SNAP Update:  “Twinkies can no longer be considered bread”

      “I’m disappointed that the rules don’t go as far as what was proposed early this year,” said Danielle Nierenberg, president of Food Tank, a nutrition advocacy group. “USDA has missed an opportunity to increase the availability of and access to healthier foods for low-income Americans.”

The earlier proposals also recommended leaving food with multiple ingredients like frozen pizza or canned soup off the staple list. The outcome is a win for the makers of such products, like General Mills Inc. and Campbell Soup Co., which feared they would lose shelf space as retailers added new items to meet the requirements.

But retailers still criticized the new guidelines as too restrictive. Stores must now stock seven varieties of staples in each food category: meat, bread, dairy, and fruits and vegetables….

…More changes to the food-stamp program may lie ahead. The new rules were published a day after the House Committee on Agriculture released a report* calling for major changes to the program, which Republicans on the committee say discourages recipients from finding better-paid work.

Source: Regulators Tweak SNAP Rules for Grocers – WSJ

*Some of the findings from the 2016 Committee on Agriculture Report “Past, Present, and Future of SNAP” are below.

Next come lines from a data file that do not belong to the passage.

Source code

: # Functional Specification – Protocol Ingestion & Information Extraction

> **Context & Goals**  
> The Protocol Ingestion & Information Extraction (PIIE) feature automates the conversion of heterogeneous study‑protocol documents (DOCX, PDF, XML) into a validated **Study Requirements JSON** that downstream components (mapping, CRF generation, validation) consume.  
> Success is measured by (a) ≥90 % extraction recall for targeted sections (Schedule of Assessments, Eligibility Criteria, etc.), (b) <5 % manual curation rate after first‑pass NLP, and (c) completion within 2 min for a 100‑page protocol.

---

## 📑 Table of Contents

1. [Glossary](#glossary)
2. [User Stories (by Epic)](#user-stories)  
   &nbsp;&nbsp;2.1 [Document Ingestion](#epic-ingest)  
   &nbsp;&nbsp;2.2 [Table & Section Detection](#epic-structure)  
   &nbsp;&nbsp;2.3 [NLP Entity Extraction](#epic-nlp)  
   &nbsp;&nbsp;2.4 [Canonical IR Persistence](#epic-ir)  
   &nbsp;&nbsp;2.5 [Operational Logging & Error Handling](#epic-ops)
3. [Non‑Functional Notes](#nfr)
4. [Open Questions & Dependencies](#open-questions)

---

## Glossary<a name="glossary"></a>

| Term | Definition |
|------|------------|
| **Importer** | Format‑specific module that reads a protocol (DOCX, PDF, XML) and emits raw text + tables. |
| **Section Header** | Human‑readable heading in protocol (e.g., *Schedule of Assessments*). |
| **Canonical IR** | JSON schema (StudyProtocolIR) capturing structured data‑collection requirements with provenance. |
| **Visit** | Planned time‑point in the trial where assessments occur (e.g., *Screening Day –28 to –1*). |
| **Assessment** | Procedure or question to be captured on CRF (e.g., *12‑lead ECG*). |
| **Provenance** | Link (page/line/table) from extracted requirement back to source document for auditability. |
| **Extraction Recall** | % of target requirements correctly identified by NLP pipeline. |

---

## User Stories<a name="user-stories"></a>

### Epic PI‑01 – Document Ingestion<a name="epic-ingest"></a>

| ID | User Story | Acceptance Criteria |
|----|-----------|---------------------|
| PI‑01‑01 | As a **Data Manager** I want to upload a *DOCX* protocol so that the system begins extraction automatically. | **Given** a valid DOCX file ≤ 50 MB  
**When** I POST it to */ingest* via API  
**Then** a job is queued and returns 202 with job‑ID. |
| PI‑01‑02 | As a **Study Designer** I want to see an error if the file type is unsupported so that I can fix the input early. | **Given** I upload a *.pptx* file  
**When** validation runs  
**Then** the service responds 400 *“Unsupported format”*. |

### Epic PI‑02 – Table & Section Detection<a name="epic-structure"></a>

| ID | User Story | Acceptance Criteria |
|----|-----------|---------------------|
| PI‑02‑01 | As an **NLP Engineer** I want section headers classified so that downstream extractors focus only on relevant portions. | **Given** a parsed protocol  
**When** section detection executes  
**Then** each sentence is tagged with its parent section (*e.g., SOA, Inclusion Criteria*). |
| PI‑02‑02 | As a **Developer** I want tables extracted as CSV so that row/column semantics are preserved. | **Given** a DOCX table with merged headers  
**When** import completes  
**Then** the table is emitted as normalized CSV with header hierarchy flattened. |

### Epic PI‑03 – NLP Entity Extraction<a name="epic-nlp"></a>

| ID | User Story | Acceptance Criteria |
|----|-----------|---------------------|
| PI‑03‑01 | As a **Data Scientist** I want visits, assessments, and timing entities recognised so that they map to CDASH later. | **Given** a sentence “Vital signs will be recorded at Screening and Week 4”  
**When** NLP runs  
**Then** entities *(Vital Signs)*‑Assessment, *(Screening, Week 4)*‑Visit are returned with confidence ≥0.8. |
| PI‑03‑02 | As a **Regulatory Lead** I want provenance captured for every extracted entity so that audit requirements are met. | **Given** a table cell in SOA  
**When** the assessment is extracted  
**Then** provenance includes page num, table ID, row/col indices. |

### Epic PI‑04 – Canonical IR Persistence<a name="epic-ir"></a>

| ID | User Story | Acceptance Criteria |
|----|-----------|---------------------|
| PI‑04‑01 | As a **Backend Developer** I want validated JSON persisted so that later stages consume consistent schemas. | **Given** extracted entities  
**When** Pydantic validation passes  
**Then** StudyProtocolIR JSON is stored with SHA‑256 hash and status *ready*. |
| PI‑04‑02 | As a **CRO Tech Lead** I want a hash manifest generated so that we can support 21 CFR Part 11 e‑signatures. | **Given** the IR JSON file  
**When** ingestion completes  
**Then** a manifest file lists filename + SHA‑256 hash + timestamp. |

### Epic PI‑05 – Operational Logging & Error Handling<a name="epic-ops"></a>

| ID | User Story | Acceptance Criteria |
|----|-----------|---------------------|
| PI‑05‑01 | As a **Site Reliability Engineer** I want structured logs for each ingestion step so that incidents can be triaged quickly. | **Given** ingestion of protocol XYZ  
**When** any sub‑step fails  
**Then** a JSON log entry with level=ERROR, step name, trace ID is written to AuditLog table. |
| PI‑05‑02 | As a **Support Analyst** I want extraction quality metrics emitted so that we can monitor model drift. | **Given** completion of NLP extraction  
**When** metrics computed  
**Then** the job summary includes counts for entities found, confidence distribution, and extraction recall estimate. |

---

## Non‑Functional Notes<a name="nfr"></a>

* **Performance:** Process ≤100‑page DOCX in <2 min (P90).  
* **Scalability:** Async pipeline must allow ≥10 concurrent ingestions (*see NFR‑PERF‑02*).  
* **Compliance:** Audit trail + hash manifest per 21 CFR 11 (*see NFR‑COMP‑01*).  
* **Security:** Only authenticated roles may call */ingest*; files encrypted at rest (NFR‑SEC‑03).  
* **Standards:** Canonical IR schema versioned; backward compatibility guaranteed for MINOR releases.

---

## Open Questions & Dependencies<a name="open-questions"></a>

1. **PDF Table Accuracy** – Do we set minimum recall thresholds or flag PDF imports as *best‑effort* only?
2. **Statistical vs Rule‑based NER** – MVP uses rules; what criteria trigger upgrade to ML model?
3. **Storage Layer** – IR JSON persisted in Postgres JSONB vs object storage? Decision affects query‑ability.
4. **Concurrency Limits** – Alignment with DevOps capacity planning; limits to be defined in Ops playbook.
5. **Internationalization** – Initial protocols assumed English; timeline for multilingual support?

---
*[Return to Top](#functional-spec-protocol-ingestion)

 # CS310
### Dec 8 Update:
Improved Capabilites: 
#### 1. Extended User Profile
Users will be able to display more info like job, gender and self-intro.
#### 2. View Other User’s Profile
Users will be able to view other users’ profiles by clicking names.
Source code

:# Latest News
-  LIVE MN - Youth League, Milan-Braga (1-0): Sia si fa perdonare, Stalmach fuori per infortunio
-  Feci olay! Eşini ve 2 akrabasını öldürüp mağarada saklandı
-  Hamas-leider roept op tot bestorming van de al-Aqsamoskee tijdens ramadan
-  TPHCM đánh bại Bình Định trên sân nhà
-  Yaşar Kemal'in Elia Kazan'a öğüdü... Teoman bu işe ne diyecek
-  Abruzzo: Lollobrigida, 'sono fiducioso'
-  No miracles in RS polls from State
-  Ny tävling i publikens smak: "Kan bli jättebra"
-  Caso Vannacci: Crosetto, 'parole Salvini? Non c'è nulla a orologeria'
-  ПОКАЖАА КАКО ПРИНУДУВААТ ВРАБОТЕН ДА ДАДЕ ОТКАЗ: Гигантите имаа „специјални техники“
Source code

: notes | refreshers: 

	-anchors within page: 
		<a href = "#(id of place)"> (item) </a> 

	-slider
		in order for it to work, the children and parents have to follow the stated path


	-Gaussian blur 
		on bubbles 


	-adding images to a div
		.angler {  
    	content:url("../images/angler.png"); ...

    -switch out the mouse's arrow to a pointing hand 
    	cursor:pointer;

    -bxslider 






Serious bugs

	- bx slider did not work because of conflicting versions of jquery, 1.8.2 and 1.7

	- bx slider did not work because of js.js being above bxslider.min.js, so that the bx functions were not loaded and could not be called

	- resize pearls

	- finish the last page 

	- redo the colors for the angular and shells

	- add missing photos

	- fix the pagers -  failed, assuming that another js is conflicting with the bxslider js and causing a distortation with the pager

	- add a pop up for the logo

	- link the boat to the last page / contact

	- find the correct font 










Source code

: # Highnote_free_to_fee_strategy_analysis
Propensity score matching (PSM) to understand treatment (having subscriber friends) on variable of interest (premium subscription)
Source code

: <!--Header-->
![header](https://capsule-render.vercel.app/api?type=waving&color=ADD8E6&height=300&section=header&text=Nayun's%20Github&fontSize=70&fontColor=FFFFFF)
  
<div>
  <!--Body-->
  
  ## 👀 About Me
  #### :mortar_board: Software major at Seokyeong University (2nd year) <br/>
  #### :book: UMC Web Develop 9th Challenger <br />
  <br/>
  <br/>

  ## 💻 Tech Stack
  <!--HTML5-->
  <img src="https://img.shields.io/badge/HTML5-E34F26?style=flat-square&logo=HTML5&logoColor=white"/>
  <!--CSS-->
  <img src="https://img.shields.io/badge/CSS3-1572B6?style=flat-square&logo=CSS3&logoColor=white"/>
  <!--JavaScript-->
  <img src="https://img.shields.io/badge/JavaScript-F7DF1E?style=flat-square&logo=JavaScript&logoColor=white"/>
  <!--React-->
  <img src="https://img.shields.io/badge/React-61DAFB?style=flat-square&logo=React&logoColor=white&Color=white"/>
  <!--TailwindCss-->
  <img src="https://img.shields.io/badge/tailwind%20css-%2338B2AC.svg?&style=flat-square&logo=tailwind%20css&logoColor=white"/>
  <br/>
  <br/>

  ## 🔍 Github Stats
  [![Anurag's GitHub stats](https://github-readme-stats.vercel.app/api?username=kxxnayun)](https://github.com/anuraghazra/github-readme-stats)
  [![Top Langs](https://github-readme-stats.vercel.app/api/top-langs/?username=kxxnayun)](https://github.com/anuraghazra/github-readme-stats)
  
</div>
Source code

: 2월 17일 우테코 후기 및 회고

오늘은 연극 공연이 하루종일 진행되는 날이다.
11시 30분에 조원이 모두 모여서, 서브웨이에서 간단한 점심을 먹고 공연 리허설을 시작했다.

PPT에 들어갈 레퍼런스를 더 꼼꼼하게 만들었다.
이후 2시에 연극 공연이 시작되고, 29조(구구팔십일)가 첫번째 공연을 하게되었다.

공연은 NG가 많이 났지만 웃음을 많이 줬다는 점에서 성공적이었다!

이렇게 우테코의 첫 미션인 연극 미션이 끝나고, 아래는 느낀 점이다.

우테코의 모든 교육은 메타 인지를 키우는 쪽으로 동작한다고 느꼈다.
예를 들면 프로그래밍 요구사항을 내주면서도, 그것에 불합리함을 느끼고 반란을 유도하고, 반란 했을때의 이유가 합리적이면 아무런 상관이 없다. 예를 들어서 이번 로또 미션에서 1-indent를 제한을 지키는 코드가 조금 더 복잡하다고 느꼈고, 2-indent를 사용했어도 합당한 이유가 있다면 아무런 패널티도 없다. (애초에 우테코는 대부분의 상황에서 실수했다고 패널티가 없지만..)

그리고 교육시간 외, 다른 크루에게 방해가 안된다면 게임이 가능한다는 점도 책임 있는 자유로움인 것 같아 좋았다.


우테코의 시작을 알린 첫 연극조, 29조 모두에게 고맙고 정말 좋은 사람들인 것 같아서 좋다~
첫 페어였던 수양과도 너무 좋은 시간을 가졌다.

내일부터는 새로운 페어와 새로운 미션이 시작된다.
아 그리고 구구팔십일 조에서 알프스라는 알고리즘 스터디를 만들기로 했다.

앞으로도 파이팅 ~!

    • Program participation nearly doubled (up 81 percent from FY 2007 to FY 2013) as a result of the recent recession. In an average month in FY 2007, 26.3 million people (or about 9 percent of the U.S. population) were enrolled in SNAP. That increased to 47.6 million people (or about 15 percent of the U.S. population) in FY 2013, owing to the fact that the economy was slow to recover and many families remained reliant on SNAP. Even now, with a 4.6 percent unemployment rate (compared to a 9.6 percent unemployment rate for 2010), there were still 43.4 million SNAP participants as of July 2016.
    • SNAP is now a catchall for individuals and families who receive no or lower benefits from other welfare programs, largely because the eligibility criteria in SNAP are relatively more relaxed. As a result, the net effect has been to increase SNAP enrollment. For example, in the welfare reforms of 1996, the cash welfare program Aid to Families with Dependent Children (AFDC) was converted into a block grant known as TANF, which has rather rigorous work and activity requirements and includes a time limit. Another program available to those who are laid off from work is Unemployment Insurance (UI). These benefits require individuals to have a work history and to be fired through no fault of their own to be eligible for assistance. UI benefits are also time-limited, typically lasting six months. A third program, Federal disability benefits, requires individuals to prove they are unable to work. For many families who have not collected SNAP in the past, SNAP is now a default option for filling in the gaps.
    • USDA data shows that spending on SNAP remains three times what it was prior to the recession ($23.09 billion pre-recession average compared to $73.99 billion post-recession in FY 2015). However, SNAP spending is now projected to be significantly lower than it was estimated at passage of the 2014 Farm Bill.
    • For FY 2017, the maximum monthly benefit in the 48 contiguous states and DC is $194 for a one-person household, $357 for a two-person household, and $649 for a four-person household.17 In determining a household’s benefit, the net monthly income of the household is multiplied by 30 percent (because SNAP households are expected to spend 30 percent of their income on food), and the result is subtracted from the maximum benefit to determine the household’s benefit.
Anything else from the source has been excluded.